General conditions

Last edited on January 18, 2023

General

These terms and conditions are applicable to all quotations made by Flow Consultancy and to agreements concluded by Flow Consultancy with its clients.

Applicability of general terms and conditions used by the client is hereby expressly rejected.

Provisions which deviate from these general conditions can only be agreed upon in writing. This also applies to any deviating conditions used by the client. If Flow Consultancy has agreed in writing with the applicability of any deviating conditions, the present conditions remain in force for the rest, even if this is not explicitly stated. Client cannot derive any rights for future agreements with Flow Consultancy from any agreed deviations from these conditions.

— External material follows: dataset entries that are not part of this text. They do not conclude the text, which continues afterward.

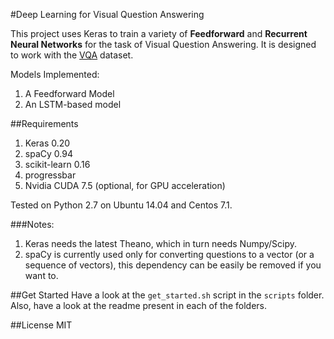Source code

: #Deep Learning for Visual Question Answering

This project uses Keras to train a variety of **Feedforward** and **Recurrent Neural Networks** for the task of Visual Question Answering. It is designed to work with the [VQA](http://visualqa.org) dataset. 

Models Implemented:

1. A Feedforward Model
2. An LSTM-based model

##Requirements
1. Keras 0.20
2. spaCy 0.94
3. scikit-learn 0.16
4. progressbar
5. Nvidia CUDA 7.5 (optional, for GPU acceleration)

Tested on Python 2.7 on Ubuntu 14.04 and Centos 7.1.

###Notes:
1. Keras needs the latest Theano, which in turn needs Numpy/Scipy. 
2. spaCy is currently used only for converting questions to a vector (or a sequence of vectors), this dependency can be easily be removed if you want to.

##Get Started
Have a look at the `get_started.sh` script in the `scripts` folder. Also, have a look at the readme present in each of the folders.

##License
MIT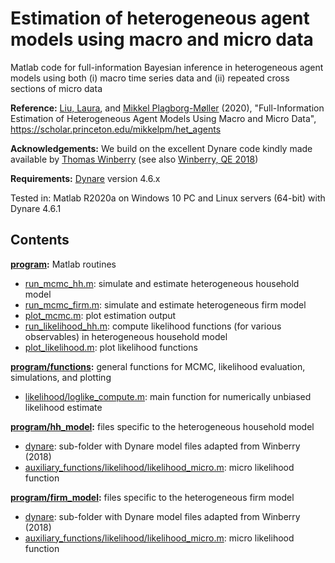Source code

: # Estimation of heterogeneous agent models using macro and micro data

Matlab code for full-information Bayesian inference in heterogeneous agent models using both (i) macro time series data and (ii) repeated cross sections of micro data

**Reference:**
[Liu, Laura](https://laurayuliu.com/), and [Mikkel Plagborg-Møller](https://scholar.princeton.edu/mikkelpm) (2020), "Full-Information Estimation of Heterogeneous Agent Models Using Macro and Micro Data", https://scholar.princeton.edu/mikkelpm/het_agents

**Acknowledgements:**
We build on the excellent Dynare code kindly made available by [Thomas Winberry](http://www.thomaswinberry.com/research/index.html) (see also [Winberry, QE 2018](https://qeconomics.org/ojs/index.php/qe/article/view/617))

**Requirements:**
[Dynare](https://www.dynare.org/) version 4.6.x

Tested in: Matlab R2020a on Windows 10 PC and Linux servers (64-bit) with Dynare 4.6.1

## Contents

**[program](program):** Matlab routines
- [run_mcmc_hh.m](program/run_mcmc_hh.m): simulate and estimate heterogeneous household model
- [run_mcmc_firm.m](program/run_mcmc_firm.m): simulate and estimate heterogeneous firm model
- [plot_mcmc.m](program/plot_mcmc.m): plot estimation output
- [run_likelihood_hh.m](program/run_likelihood_hh.m): compute likelihood functions (for various observables) in heterogeneous household model
- [plot_likelihood.m](program/plot_likelihood.m): plot likelihood functions

**[program/functions](program/functions):** general functions for MCMC, likelihood evaluation, simulations, and plotting
- [likelihood/loglike_compute.m](program/functions/likelihood/loglike_compute.m): main function for numerically unbiased likelihood estimate

**[program/hh_model](program/hh_model):** files specific to the heterogeneous household model
- [dynare](program/hh_model/dynare): sub-folder with Dynare model files adapted from Winberry (2018)
- [auxiliary_functions/likelihood/likelihood_micro.m](program/hh_model/auxiliary_functions/likelihood/likelihood_micro.m): micro likelihood function

**[program/firm_model](program/firm_model):** files specific to the heterogeneous firm model
- [dynare](program/firm_model/dynare): sub-folder with Dynare model files adapted from Winberry (2018)
- [auxiliary_functions/likelihood/likelihood_micro.m](program/firm_model/auxiliary_functions/likelihood/likelihood_micro.m): micro likelihood function
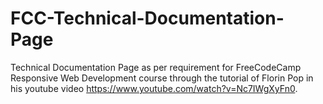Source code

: # FCC-Technical-Documentation-Page
Technical Documentation Page as per requirement for FreeCodeCamp Responsive Web Development course through the tutorial of Florin Pop in his youtube video https://www.youtube.com/watch?v=Nc7IWgXyFn0.
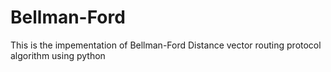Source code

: # Bellman-Ford
This is the impementation of Bellman-Ford Distance vector routing protocol algorithm using python 
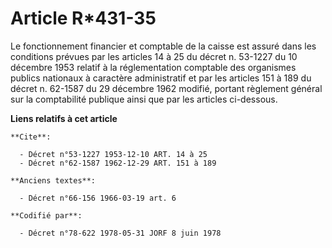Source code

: # Article R*431-35

Le fonctionnement financier et comptable de la caisse est assuré dans les conditions prévues par les articles 14 à 25 du
décret n. 53-1227 du 10 décembre 1953 relatif à la réglementation comptable des organismes publics nationaux à caractère
administratif et par les articles 151 à 189 du décret n. 62-1587 du 29 décembre 1962 modifié, portant règlement général sur
la comptabilité publique ainsi que par les articles ci-dessous.

**Liens relatifs à cet article**

	**Cite**:

	  - Décret n°53-1227 1953-12-10 ART. 14 à 25
	  - Décret n°62-1587 1962-12-29 ART. 151 à 189

	**Anciens textes**:

	  - Décret n°66-156 1966-03-19 art. 6

	**Codifié par**:

	  - Décret n°78-622 1978-05-31 JORF 8 juin 1978
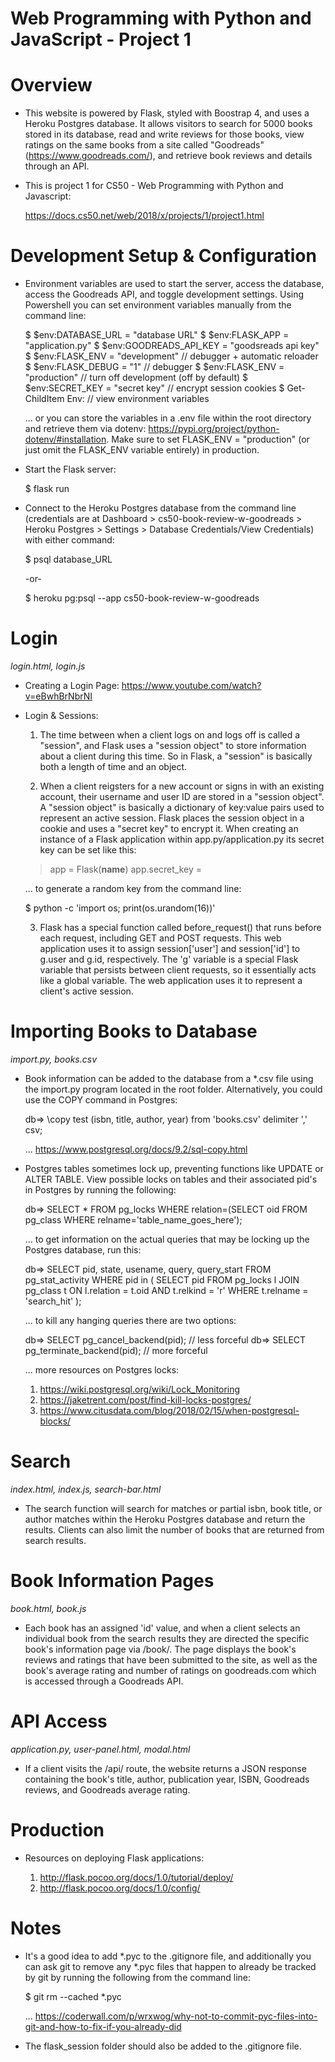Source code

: # Web Programming with Python and JavaScript - Project 1

# Overview
- This website is powered by Flask, styled with Boostrap 4, and uses a Heroku Postgres database. It allows visitors to search for 5000 books stored in its database, read and write reviews for those books, view ratings on the same books from a site called "Goodreads" (https://www.goodreads.com/), and retrieve book reviews and details through an API.

- This is project 1 for CS50 - Web Programming with Python and Javascript:

  https://docs.cs50.net/web/2018/x/projects/1/project1.html

# Development Setup & Configuration
- Environment variables are used to start the server, access the database, access the Goodreads API, and toggle development settings. Using Powershell you can set environment variables manually from the command line:

  $ $env:DATABASE_URL = "database URL"
  $ $env:FLASK_APP = "application.py"
  $ $env:GOODREADS_API_KEY = "goodsreads api key"
  $ $env:FLASK_ENV = "development"  // debugger + automatic reloader
  $ $env:FLASK_DEBUG = "1"          // debugger
  $ $env:FLASK_ENV = "production"   // turn off development (off by default)
  $ $env:SECRET_KEY = "secret key"  // encrypt session cookies
  $ Get-ChildItem Env:              // view environment variables

  ... or you can store the variables in a .env file within the root directory and retrieve them via dotenv: https://pypi.org/project/python-dotenv/#installation. Make sure to set FLASK_ENV = "production" (or just omit the FLASK_ENV variable entirely) in production.

- Start the Flask server:

  $ flask run

- Connect to the Heroku Postgres database from the command line (credentials are at Dashboard > cs50-book-review-w-goodreads > Heroku Postgres > Settings > Database Credentials/View Credentials) with either command:

  $ psql database_URL

  -or-

  $ heroku pg:psql <database-name> --app cs50-book-review-w-goodreads

# Login
_login.html, login.js_

- Creating a Login Page: https://www.youtube.com/watch?v=eBwhBrNbrNI

- Login & Sessions:

  1. The time between when a client logs on and logs off is called a "session", and Flask uses a "session object" to store information about a client during this time. So in Flask, a "session" is basically both a length of time and an object.

  2. When a client reigsters for a new account or signs in with an existing account, their username and user ID are stored in a "session object". A "session object" is basically a dictionary of key:value pairs used to represent an active session. Flask places the session object in a cookie and uses a "secret key" to encrypt it. When creating an instance of a Flask application within app.py/application.py its secret key can be set like this:

    > app = Flask(__name__)
    > app.secret_key = <secret key goes here>

    ... to generate a random key from the command line:

    $ python -c 'import os; print(os.urandom(16))'

  3. Flask has a special function called before_request() that runs before each request, including GET and POST requests. This web application uses it to assign session['user'] and session['id'] to g.user and g.id, respectively. The 'g' variable is a special Flask variable that persists between client requests, so it essentially acts like a global variable. The web application uses it to represent a client's active session.

# Importing Books to Database
_import.py, books.csv_

- Book information can be added to the database from a *.csv file using the import.py program located in the root folder. Alternatively, you could use the COPY command in Postgres:

  db=> \copy test (isbn, title, author, year) from 'books.csv' delimiter ',' csv;

  ... https://www.postgresql.org/docs/9.2/sql-copy.html

- Postgres tables sometimes lock up, preventing functions like UPDATE or ALTER TABLE. View possible locks on tables and their associated pid's in Postgres by running the following:

  db=> SELECT * FROM pg_locks WHERE relation=(SELECT oid FROM pg_class WHERE relname='table_name_goes_here');

  ... to get information on the actual queries that may be locking up the Postgres database, run this:

  db=>  SELECT pid, state, usename, query, query_start 
        FROM pg_stat_activity 
        WHERE pid in (
          SELECT pid FROM pg_locks l 
          JOIN pg_class t ON l.relation = t.oid 
          AND t.relkind = 'r' 
          WHERE t.relname = 'search_hit'
        );

  ... to kill any hanging queries there are two options:

  db=> SELECT pg_cancel_backend(pid);       // less forceful
  db=> SELECT pg_terminate_backend(pid);    // more forceful

  ... more resources on Postgres locks: 
  
    1. https://wiki.postgresql.org/wiki/Lock_Monitoring
    2. https://jaketrent.com/post/find-kill-locks-postgres/
    3. https://www.citusdata.com/blog/2018/02/15/when-postgresql-blocks/

# Search
_index.html, index.js, search-bar.html_

- The search function will search for matches or partial isbn, book title, or  author matches within the Heroku Postgres database and return the results. Clients can also limit the number of books that are returned from search results.

# Book Information Pages
_book.html, book.js_

- Each book has an assigned 'id' value, and when a client selects an individual book from the search results they are directed the specific book's information page via /book/<id>. The page displays the book's reviews and ratings that have been submitted to the site, as well as the book's average rating and number of ratings on goodreads.com which is accessed through a Goodreads API. 

# API Access
_application.py, user-panel.html, modal.html_

- If a client visits the /api/<isbn> route, the website returns a JSON response containing the book's title, author, publication year, ISBN, Goodreads reviews, and Goodreads average rating.

# Production
- Resources on deploying Flask applications:

  1. http://flask.pocoo.org/docs/1.0/tutorial/deploy/
  2. http://flask.pocoo.org/docs/1.0/config/


# Notes
- It's a good idea to add *.pyc to the .gitignore file, and additionally you can ask git to remove any *.pyc files that happen to already be tracked by git by running the following from the command line:

  $ git rm --cached *.pyc

  ... https://coderwall.com/p/wrxwog/why-not-to-commit-pyc-files-into-git-and-how-to-fix-if-you-already-did

- The flask_session folder should also be added to the .gitignore file.
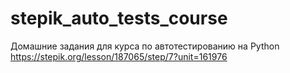 # stepik_auto_tests_course
Домашние задания для курса по автотестированию на Python
https://stepik.org/lesson/187065/step/7?unit=161976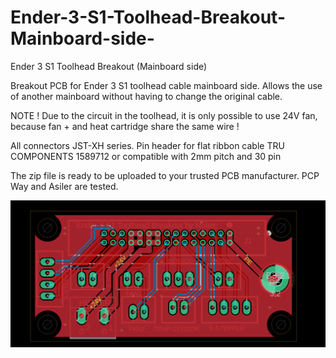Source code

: # Ender-3-S1-Toolhead-Breakout-Mainboard-side-
Ender 3 S1 Toolhead Breakout (Mainboard side)

Breakout PCB for Ender 3 S1 toolhead cable mainboard side.
Allows the use of another mainboard without having to change the original cable.

NOTE !
Due to the circuit in the toolhead, it is only possible to use 24V fan, because fan + and heat cartridge share the same wire ! 

All connectors JST-XH series.
Pin header for flat ribbon cable TRU COMPONENTS 1589712 or compatible with 2mm pitch and 30 pin

The zip file is ready to be uploaded to your trusted PCB manufacturer. PCP Way and Asiler are tested.

![TOP](https://github.com/Snolte1001/Ender-3-S1-Toolhead-Breakout-Mainboard-side-/blob/main/PCB_TOP.png)
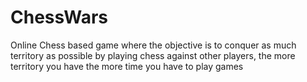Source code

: # ChessWars
Online Chess based game where the objective is to conquer as much territory as possible  by playing chess against other players, the more territory you have the more time you have to play games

Proposal and order confirmation 2.

Our order confirmation and agreement shall at least record:

Name of the client;
Nature and (minimum) duration of the assignment;
Name of the contractor (being the executive consultant/Interim Manager);
Description of the work to be performed by Flow Consultancy and the client;
Prices;
Terms of payment.

Offers, formation of the agreement

All offers are, unless explicitly agreed upon otherwise, without engagement. An agreement is only concluded by written agreement between Flow Consultancy and the client and, failing that, by Flow Consultancy commencing the actual execution of an agreement with the (tacit) consent of the client.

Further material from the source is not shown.